今回は、亜鉛めっきの特徴や種類について解説します。
亜鉛めっきは、鋼材の表面に亜鉛の皮膜を形成し、耐食性を得ることを指します。しかし、一口に亜鉛めっきと言っても、大きく分けて「電気亜鉛めっき」と「溶融亜鉛めっき」の2種類があり、それぞれで特性に違いがあります。
亜鉛めっきとは
亜鉛めっきとは、電気の作用で亜鉛をめっきしたり、溶融させた亜鉛に浸漬させて、鋼材をめっきしたりする手法のことです。
亜鉛めっきを施した鋼材は、表面が銀白色の外観になり、錆びや腐食を防止できるようになります。
亜鉛めっきの特徴
亜鉛めっきは、主に鉄製品に対して処理を行います。亜鉛めっきを施すと、めっきの表面に不働態皮膜が形成されます。不働態皮膜とは、めっき層と鉄の素地に空気や水が侵入を防止し、錆びを生じにくくする皮膜のことです。
不働態皮膜があると、犠牲防食作用と呼ばれる反応が得られます。
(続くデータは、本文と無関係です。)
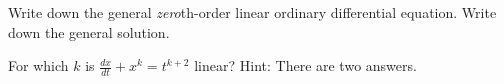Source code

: \begin{exercise}
Write down the general \emph{zero}th-order linear ordinary differential
equation.  Write down the general solution.
\end{exercise}

\begin{exercise}
For which $k$ is $\frac{dx}{dt}+x^k = t^{k+2}$ linear?  Hint: There are two answers.
\end{exercise}

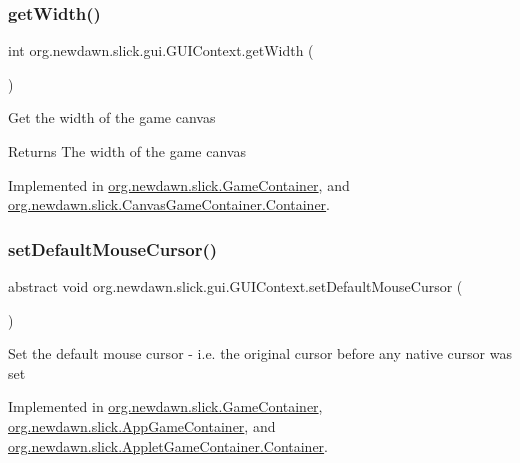 \subsubsection{\texorpdfstring{get\+Width()}{getWidth()}}
{\footnotesize\ttfamily int org.\+newdawn.\+slick.\+gui.\+G\+U\+I\+Context.\+get\+Width (\begin{DoxyParamCaption}{ }\end{DoxyParamCaption})}

Get the width of the game canvas

\begin{DoxyReturn}{Returns}
The width of the game canvas 
\end{DoxyReturn}


Implemented in \mbox{\hyperlink{classorg_1_1newdawn_1_1slick_1_1_game_container_a938fe1a28567182445e60450915d5f69}{org.\+newdawn.\+slick.\+Game\+Container}}, and \mbox{\hyperlink{classorg_1_1newdawn_1_1slick_1_1_canvas_game_container_1_1_container_af5d516263e9340c38d73937f4842de33}{org.\+newdawn.\+slick.\+Canvas\+Game\+Container.\+Container}}.

\mbox{\label{interfaceorg_1_1newdawn_1_1slick_1_1gui_1_1_g_u_i_context_a665c6e15e417418eccf462a1ec957b1a}} 
\subsubsection{\texorpdfstring{set\+Default\+Mouse\+Cursor()}{setDefaultMouseCursor()}}
{\footnotesize\ttfamily abstract void org.\+newdawn.\+slick.\+gui.\+G\+U\+I\+Context.\+set\+Default\+Mouse\+Cursor (\begin{DoxyParamCaption}{ }\end{DoxyParamCaption})\hspace{0.3cm}{\ttfamily [abstract]}}

Set the default mouse cursor -\/ i.\+e. the original cursor before any native cursor was set 

Implemented in \mbox{\hyperlink{classorg_1_1newdawn_1_1slick_1_1_game_container_aafbac3cb7c8bb30af0bcafa4b86e33a0}{org.\+newdawn.\+slick.\+Game\+Container}}, \mbox{\hyperlink{classorg_1_1newdawn_1_1slick_1_1_app_game_container_acfe3089f87d1952e61f3d2f1572ee5ee}{org.\+newdawn.\+slick.\+App\+Game\+Container}}, and \mbox{\hyperlink{classorg_1_1newdawn_1_1slick_1_1_applet_game_container_1_1_container_a563df6ad2a0918faa30545da4ed48cb0}{org.\+newdawn.\+slick.\+Applet\+Game\+Container.\+Container}}.

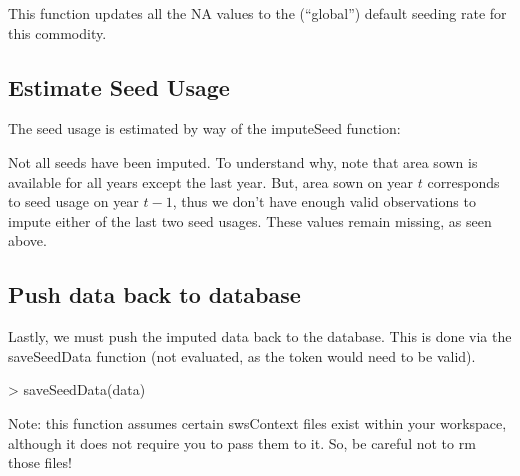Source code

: \documentclass[nojss]{jss}
\begin{document}
This function updates all the NA values to the (``global'') default seeding
rate for this commodity.

\subsection{Estimate Seed Usage}

The seed usage is estimated by way of the imputeSeed function:

Not all seeds have been imputed.  To understand why, note that area
sown is available for all years except the last year.  But, area sown on year
$t$ corresponds to seed usage on year $t-1$, thus we don't have enough
valid observations to impute either of the last two seed usages.  These values
remain missing, as seen above.

\subsection{Push data back to database}

Lastly, we must push the imputed data back to the database.  This is done via
the saveSeedData function (not evaluated, as the token would need to be valid).

\begin{Schunk}
\begin{Sinput}
> saveSeedData(data)
\end{Sinput}
\end{Schunk}

Note: this function assumes certain swsContext files exist within your
workspace, although it does not require you to pass them to it.  So, be careful
not to rm those files!
\end{document}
犠牲防食は、表面に傷が付いて素地の鉄が露出した場合でも、周囲の亜鉛が鉄より先に溶け出して電気科学的に保護し、鉄の腐食を保護します。
亜鉛めっきの種類
亜鉛めっきは大きく分けて「電気亜鉛めっき」と「溶融亜鉛めっき」の2種類があります。
電気亜鉛めっき
電気亜鉛めっきは、鉄素地を亜鉛めっき液に浸してから、電気を通すことで亜鉛めっきを施す手法です。亜鉛めっき液中でプラス極にある亜鉛が電気の作用で溶解し、マイナス極である鉄に亜鉛皮膜を析出します。
ただし、電気亜鉛めっきだけでは、亜鉛めっき皮膜が酸化し、腐食してしまう恐れがあります。そのため、一般的に亜鉛めっき皮膜の上にクロメート処理を施して、より亜鉛めっき皮膜の耐食性を向上させる場合が多いです。また、クロメート処理を施した場合は、導電性も高くなる傾向にあります。
クロメート処理は、光沢クロメート(ユニクロ)・有色クロメート・黒色クロメート・三価クロメートなどがあり、種類によって異なる外観と特性が得られます。
電気亜鉛めっきは、溶融亜鉛めっきに比べて膜厚が薄いため、自動車部品やコンピュータ部品のような精密機器に採用されることが多いです。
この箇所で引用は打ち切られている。